I like the checking account analogy FNP......
Quinaults exceed steelhead catch 2 months early
02/25/05
With two months left in the winter steelhead run, members of the Quinault Tribe have already caught more steelhead than preseason forecasts estimated prompting fears from local anglers that the fishing season on the Chehalis River would close early.
According to local angler Francis Estalilla, the chatter on Internet bulletin boards frequented by sport fishermen says the catch so far is a couple thousand fish more than predicted.
But state Department of Fish & Wildlife officials say, while it is true the tribe has caught more fish than expected in the Chehalis River Basin, there is no truth to the rumor the fishing season will be closed.
"Right now we have no plans to close the sport fishery on the Chehalis, Wynooche or Satsop rivers," said Bob Gibbons, state freshwater fish program manager.
Just how many fish the tribe has taken was not available this morning.
Representatives of the tribe could not be reached for comment
The department's staff has been fielding a deluge of phone calls from very unhappy, nontribal anglers for the past couple of days.
The preseason forecast estimated the Quinaults would harvest 4,000 steelhead from the winter run of 24,000 fish.

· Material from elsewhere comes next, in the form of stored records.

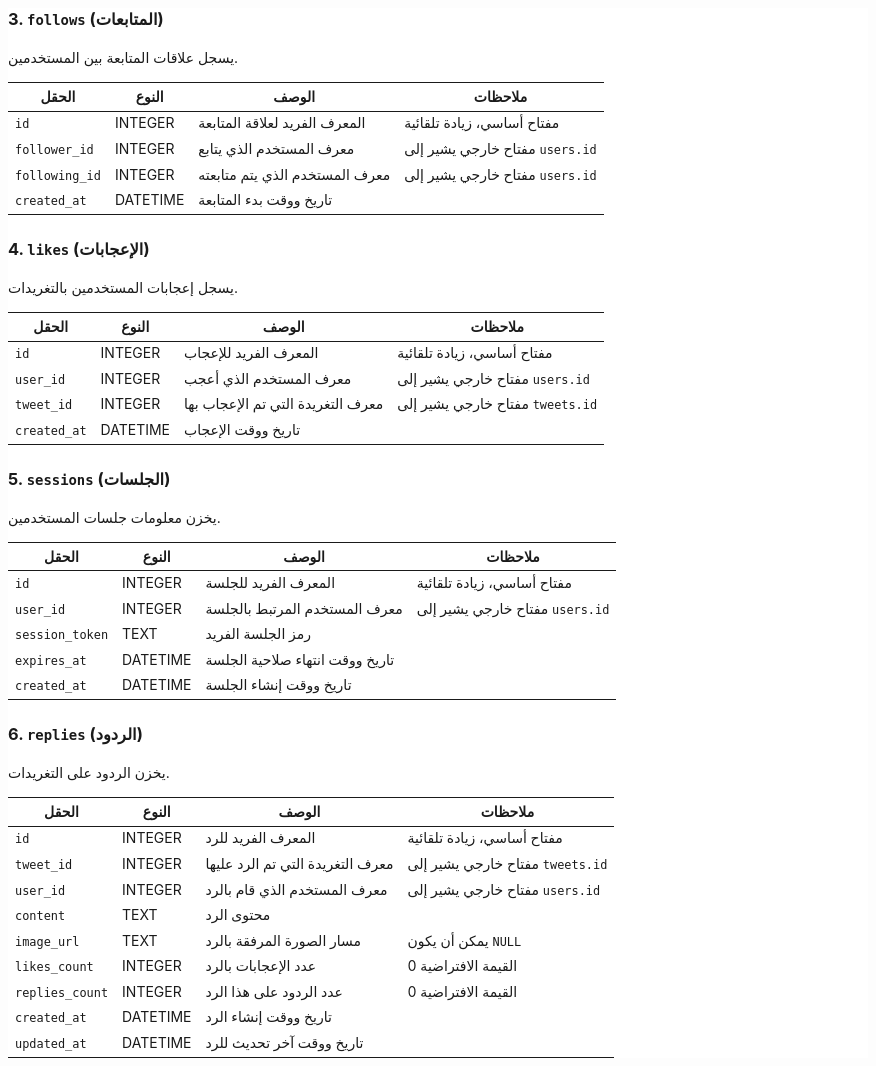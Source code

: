 ### 3. `follows` (المتابعات)

يسجل علاقات المتابعة بين المستخدمين.

| الحقل            | النوع     | الوصف                                  | ملاحظات                                   |
|------------------|----------|----------------------------------------|--------------------------------------------|
| `id`             | INTEGER  | المعرف الفريد لعلاقة المتابعة          | مفتاح أساسي، زيادة تلقائية                |
| `follower_id`    | INTEGER  | معرف المستخدم الذي يتابع               | مفتاح خارجي يشير إلى `users.id`            |
| `following_id`   | INTEGER  | معرف المستخدم الذي يتم متابعته         | مفتاح خارجي يشير إلى `users.id`            |
| `created_at`     | DATETIME | تاريخ ووقت بدء المتابعة                |                                            |

### 4. `likes` (الإعجابات)

يسجل إعجابات المستخدمين بالتغريدات.

| الحقل            | النوع     | الوصف                                  | ملاحظات                                   |
|------------------|----------|----------------------------------------|--------------------------------------------|
| `id`             | INTEGER  | المعرف الفريد للإعجاب                  | مفتاح أساسي، زيادة تلقائية                |
| `user_id`        | INTEGER  | معرف المستخدم الذي أعجب                 | مفتاح خارجي يشير إلى `users.id`            |
| `tweet_id`       | INTEGER  | معرف التغريدة التي تم الإعجاب بها      | مفتاح خارجي يشير إلى `tweets.id`           |
| `created_at`     | DATETIME | تاريخ ووقت الإعجاب                     |                                            |

### 5. `sessions` (الجلسات)

يخزن معلومات جلسات المستخدمين.

| الحقل            | النوع     | الوصف                                  | ملاحظات                                   |
|------------------|----------|----------------------------------------|--------------------------------------------|
| `id`             | INTEGER  | المعرف الفريد للجلسة                   | مفتاح أساسي، زيادة تلقائية                |
| `user_id`        | INTEGER  | معرف المستخدم المرتبط بالجلسة          | مفتاح خارجي يشير إلى `users.id`            |
| `session_token`  | TEXT     | رمز الجلسة الفريد                      |                                            |
| `expires_at`     | DATETIME | تاريخ ووقت انتهاء صلاحية الجلسة        |                                            |
| `created_at`     | DATETIME | تاريخ ووقت إنشاء الجلسة                |                                            |

### 6. `replies` (الردود)

يخزن الردود على التغريدات.

| الحقل            | النوع     | الوصف                                  | ملاحظات                                   |
|------------------|----------|----------------------------------------|--------------------------------------------|
| `id`             | INTEGER  | المعرف الفريد للرد                     | مفتاح أساسي، زيادة تلقائية                |
| `tweet_id`       | INTEGER  | معرف التغريدة التي تم الرد عليها       | مفتاح خارجي يشير إلى `tweets.id`           |
| `user_id`        | INTEGER  | معرف المستخدم الذي قام بالرد           | مفتاح خارجي يشير إلى `users.id`            |
| `content`        | TEXT     | محتوى الرد                             |                                            |
| `image_url`      | TEXT     | مسار الصورة المرفقة بالرد              | يمكن أن يكون `NULL`                       |
| `likes_count`    | INTEGER  | عدد الإعجابات بالرد                    | القيمة الافتراضية 0                       |
| `replies_count`  | INTEGER  | عدد الردود على هذا الرد                | القيمة الافتراضية 0                       |
| `created_at`     | DATETIME | تاريخ ووقت إنشاء الرد                  |                                            |
| `updated_at`     | DATETIME | تاريخ ووقت آخر تحديث للرد              |                                            |
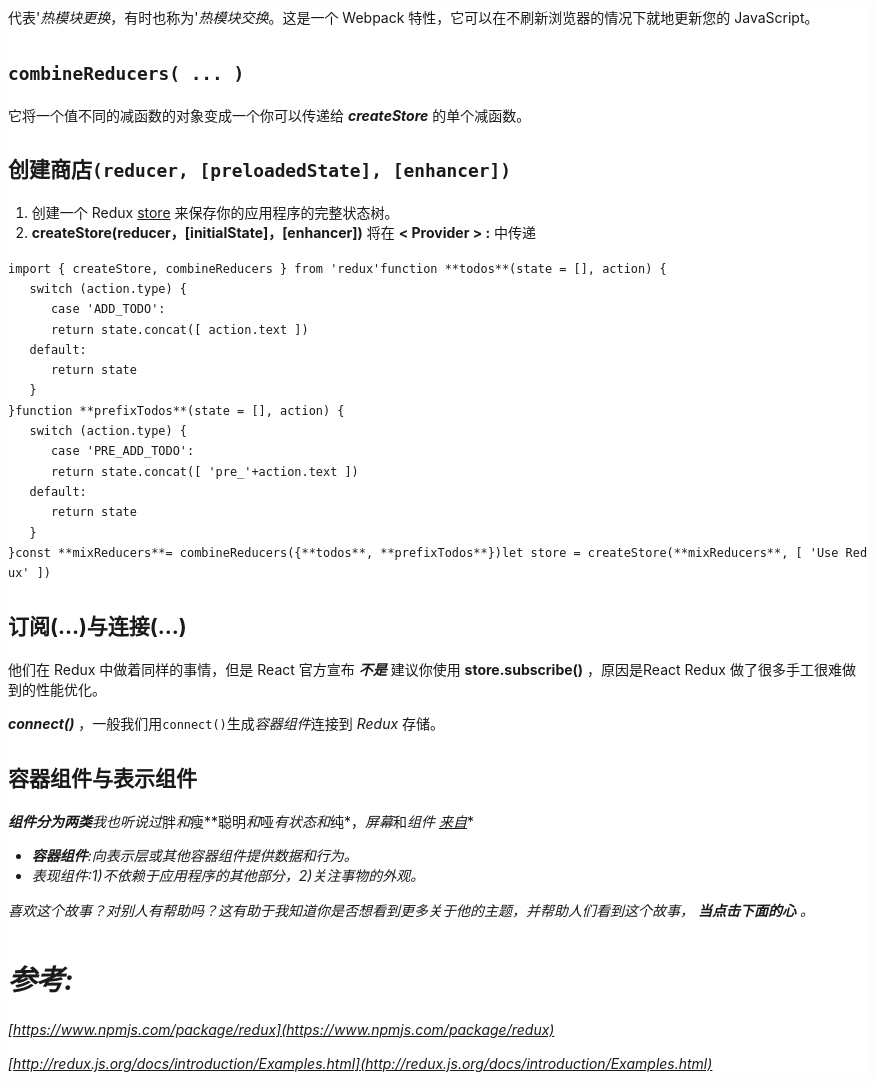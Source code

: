 代表'*热模块更换*，有时也称为'*热模块交换*。这是一个 Webpack 特性，它可以在不刷新浏览器的情况下就地更新您的 JavaScript。

## `combineReducers( ... )`

它将一个值不同的减函数的对象变成一个你可以传递给 ***createStore*** 的单个减函数。

## 创建商店`(reducer, [preloadedState], [enhancer])`

1.  创建一个 Redux [store](http://redux.js.org/docs/api/Store.html) 来保存你的应用程序的完整状态树。
2.  **createStore(reducer，[initialState]，[enhancer])** 将在 **< Provider > :** 中传递

```
import { createStore, combineReducers } from 'redux'function **todos**(state = [], action) {
   switch (action.type) {
      case 'ADD_TODO':
      return state.concat([ action.text ])
   default:
      return state
   }
}function **prefixTodos**(state = [], action) {
   switch (action.type) {
      case 'PRE_ADD_TODO':
      return state.concat([ 'pre_'+action.text ])
   default:
      return state
   }
}const **mixReducers**= combineReducers({**todos**, **prefixTodos**})let store = createStore(**mixReducers**, [ 'Use Redux' ])
```

## 订阅(…)与连接(…)

他们在 Redux 中做着同样的事情，但是 React 官方宣布 ***不是*** 建议你使用 **store.subscribe()** ，原因是React Redux 做了很多手工很难做到的性能优化。

***connect()*** ，一般我们用`connect()`生成*容器组件*连接到 *Redux* 存储。

## 容器组件与表示组件

***组件分为两类****我也听说过*胖*和*瘦**聪明*和*哑*有状态和*纯*，*屏幕*和*组件* [*来自*](/@dan_abramov/smart-and-dumb-components-7ca2f9a7c7d0)*

*   ***容器组件**:向表示层或其他容器组件提供数据和行为。*
*   *表现组件:1)不依赖于应用程序的其他部分，2)关注事物的外观。*

*喜欢这个故事？对别人有帮助吗？这有助于我知道你是否想看到更多关于他的主题，并帮助人们看到这个故事， ***当点击下面的心*** 。*

# *参考:*

*[https://www.npmjs.com/package/redux](https://www.npmjs.com/package/redux)*

*[http://redux.js.org/docs/introduction/Examples.html](http://redux.js.org/docs/introduction/Examples.html)*
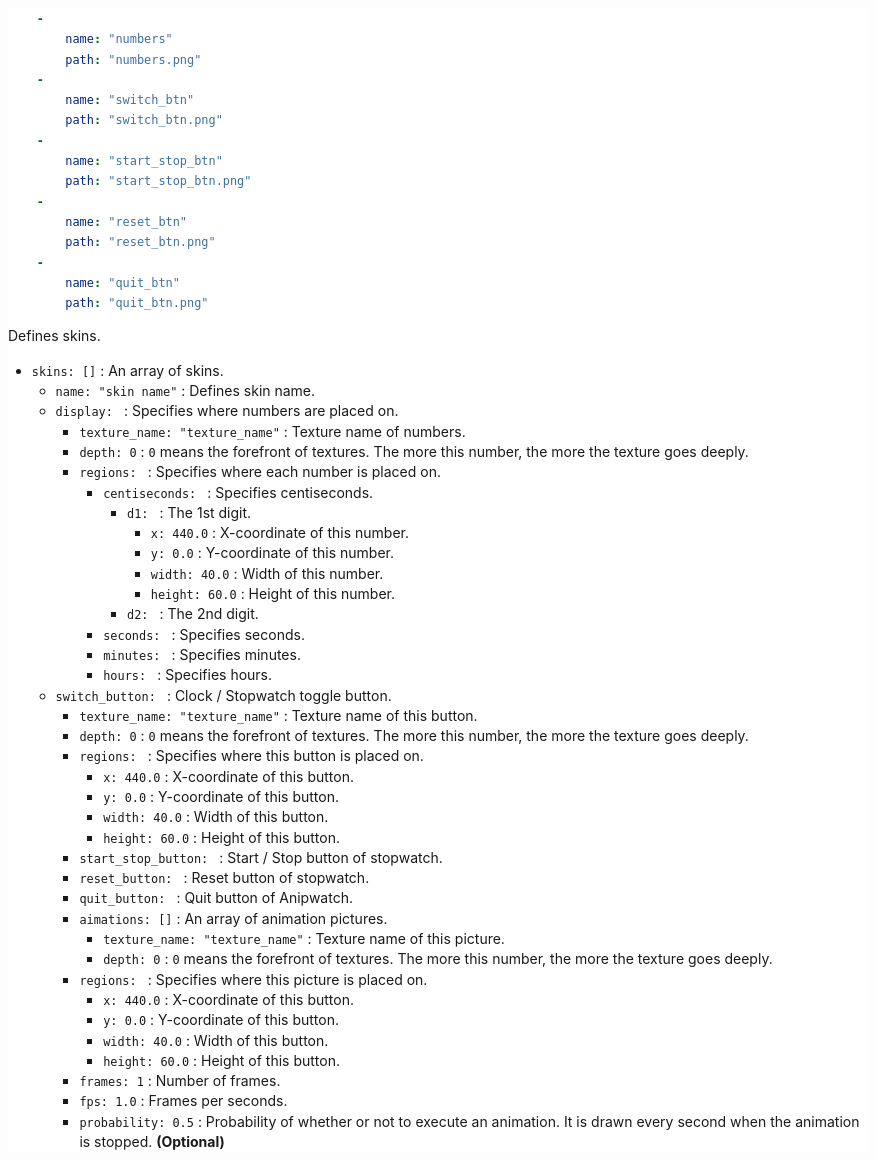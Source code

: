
 ```yaml
    -
        name: "numbers"
        path: "numbers.png"
    -
        name: "switch_btn"
        path: "switch_btn.png"
    -
        name: "start_stop_btn"
        path: "start_stop_btn.png"
    -
        name: "reset_btn"
        path: "reset_btn.png"
    -
        name: "quit_btn"
        path: "quit_btn.png"
```

Defines skins.

- `skins: []` : An array of skins.
    - `name: "skin name"` : Defines skin name.
    - `display: ` : Specifies where numbers are placed on.
        - `texture_name: "texture_name"` : Texture name of numbers.
        - `depth: 0` : `0` means the forefront of textures. The more this number, the more the texture goes deeply.
        - `regions: ` : Specifies where each number is placed on.
            - `centiseconds: ` : Specifies centiseconds.
                - `d1: ` : The 1st digit.
                    - `x: 440.0` : X-coordinate of this number.
                    - `y: 0.0` : Y-coordinate of this number.
                    - `width: 40.0` : Width of this number.
                    - `height: 60.0` : Height of this number.
                - `d2: ` : The 2nd digit.
            - `seconds: ` : Specifies seconds.
            - `minutes: ` : Specifies minutes.
            - `hours: ` : Specifies hours.
    - `switch_button: ` : Clock / Stopwatch toggle button.
        - `texture_name: "texture_name"` : Texture name of this button.
        - `depth: 0` : `0` means the forefront of textures. The more this number, the more the texture goes deeply.
        - `regions: ` : Specifies where this button is placed on.
            - `x: 440.0` : X-coordinate of this button.
            - `y: 0.0` : Y-coordinate of this button.
            - `width: 40.0` : Width of this button.
            - `height: 60.0` : Height of this button.
        - `start_stop_button: ` : Start / Stop button of stopwatch.
        - `reset_button: ` : Reset button of stopwatch.
        - `quit_button: ` : Quit button of Anipwatch.
        - `aimations: []` : An array of animation pictures.
            - `texture_name: "texture_name"` : Texture name of this picture.
            - `depth: 0` : `0` means the forefront of textures. The more this number, the more the texture goes deeply.
        - `regions: ` : Specifies where this picture is placed on.
            - `x: 440.0` : X-coordinate of this button.
            - `y: 0.0` : Y-coordinate of this button.
            - `width: 40.0` : Width of this button.
            - `height: 60.0` : Height of this button.
        - `frames: 1` : Number of frames.
        - `fps: 1.0` : Frames per seconds.
        - `probability: 0.5` : Probability of whether or not to execute an animation. It is drawn every second when the animation is stopped. __(Optional)__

Tribal members use gill nets to catch fish.
The run starts in November and ends in April.
"I think it is something we are going to work around," said Ron Warren, the department's Region 6 fish program manager. "Everybody involved is paying close attention to the issue."
He added the state and the tribe have been talking on a regular basis about it.
Gibbons said officials plan to hold a meeting next week to examine the impact on the fishery.
Last year, nontribal anglers took about 6,900 steelhead.
The department wants about 8,600 wild fish to spawn naturally on the rivers and another 410 hatchery-raised fish will be recaptured for the departments hatcheries on the Satsop River and at Lake Aberdeen.
For Estalilla, an Aberdeen ophthalmologist, the issue highlights the shortcomings of the state's co-management of its fisheries called for in the Boldt Decision and harkens to the Makah Tribe exceeding the preseason forecast for its catch of Chinook salmon that came to light earlier this month.
"There seems to be no oversight when the tribes are approaching their quotas," he said.
He added information about the tribes exceeding the forecast comes out after the fact, and usually is leaked to the public instead of in an official statement.
Estalilla likens the co-management of the fishery to a bad financial arraignment in a marriage.
"It is like a financially dysfunctional married couple with a joint checking account," he said.
Both are writing checks without telling each other what they spent and end up overdrawn, he said. "That is my frustration and I would say anglers across the harbor share my frustration."
He added that right now "the spin doctors at the Department of Fish & Wildlife are still creating their press releases that make it look all rosy," and still no one knows how many steelhead the Quinaults have taken.
It is a fairness issue between tribal and nontribal anglers and the health of the resource is at stake, he said.